Jagiellonia Białystok za burta eliminacji do Ligi Mistrzów
Jagiellonia Białystok przystępowała do rewanżowej potyczki z Bodo/Glimt z nadziejami nie tylko na odrobienie strat z pierwszego spotkania, ale tez wyeliminowanie lidera ligi norweskiej. Tym samym drużyna Adriana Siemieńca liczyła na to, że będzie jej dane zagrać z Crveną Zvezdą. Tym samym zawody z udziałem mistrza PKO BP Ekstraklasy zapowiadały się ciekawie.
Na pierwszego gola nie trzeba było długo czekać. Już w czwartej minucie po akcji Afimico Pululu i Jesusa Imaza białostoczanie objęli prowadzenie. Był to jednak efekt samobójczego trafienia Patricka Berga. Radość z prowadzenia białostoczan trwała jednak tylko do 34 minuty. Wówczas bramkę na 1:1 zdobył Sondre Brundstad Fet. 27-latek oddał mocny strzał sprzed pola karnego.

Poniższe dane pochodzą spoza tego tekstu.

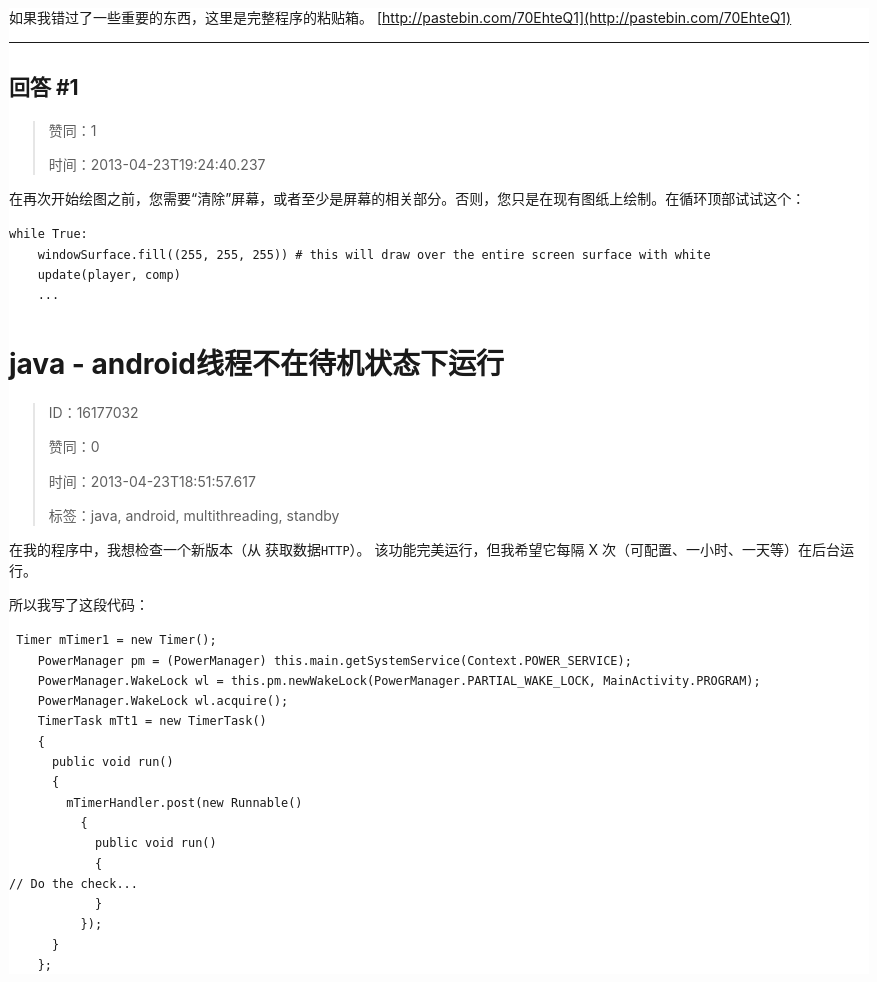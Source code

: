 
如果我错过了一些重要的东西，这里是完整程序的粘贴箱。 [http://pastebin.com/70EhteQ1](http://pastebin.com/70EhteQ1)

* * *

## 回答 #1

> 赞同：1
> 
> 时间：2013-04-23T19:24:40.237

在再次开始绘图之前，您需要“清除”屏幕，或者至少是屏幕的相关部分。否则，您只是在现有图纸上绘制。在循环顶部试试这个：

```
while True:
    windowSurface.fill((255, 255, 255)) # this will draw over the entire screen surface with white
    update(player, comp)
    ... 
```

# java - android线程不在待机状态下运行

> ID：16177032
> 
> 赞同：0
> 
> 时间：2013-04-23T18:51:57.617
> 
> 标签：java, android, multithreading, standby

在我的程序中，我想检查一个新版本（从 获取数据`HTTP`）。
该功能完美运行，但我希望它每隔 X 次（可配置、一小时、一天等）在后台运行。

所以我写了这段代码：

```
 Timer mTimer1 = new Timer();
    PowerManager pm = (PowerManager) this.main.getSystemService(Context.POWER_SERVICE);
    PowerManager.WakeLock wl = this.pm.newWakeLock(PowerManager.PARTIAL_WAKE_LOCK, MainActivity.PROGRAM);
    PowerManager.WakeLock wl.acquire();
    TimerTask mTt1 = new TimerTask()
    {
      public void run()
      {
        mTimerHandler.post(new Runnable()
          {
            public void run()
            {
// Do the check...
            }
          });
      }
    }; 
```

Tymczasem jeszcze przed przerwą w 38. minucie gola na 2:1 dla gospodarzy strzelił Isak Maatta, co sprawiło, że Jagiellonia znalazła się w bardzo trudnym położeniu. W dwumeczu przegrywała dwoma golami, co nie napawało optymizmem na dalsze losy spotkania.
Po zmianie stron Bodo/Glimt rozłożyło na łopatki białostoczan. Najpierw prowadzenie na 3:1 podwyższył Fet. Z kolei rezultat rywalizacji ustalił w 70. minucie Hogh. Jednocześnie do czwartej rundy eliminacji Ligi Mistrzów awansowali Norwegowie. Z kolei polska ekipa musi się przygotowywać do potyczki o awans do Ligi Europy w czwartej rundzie eliminacji.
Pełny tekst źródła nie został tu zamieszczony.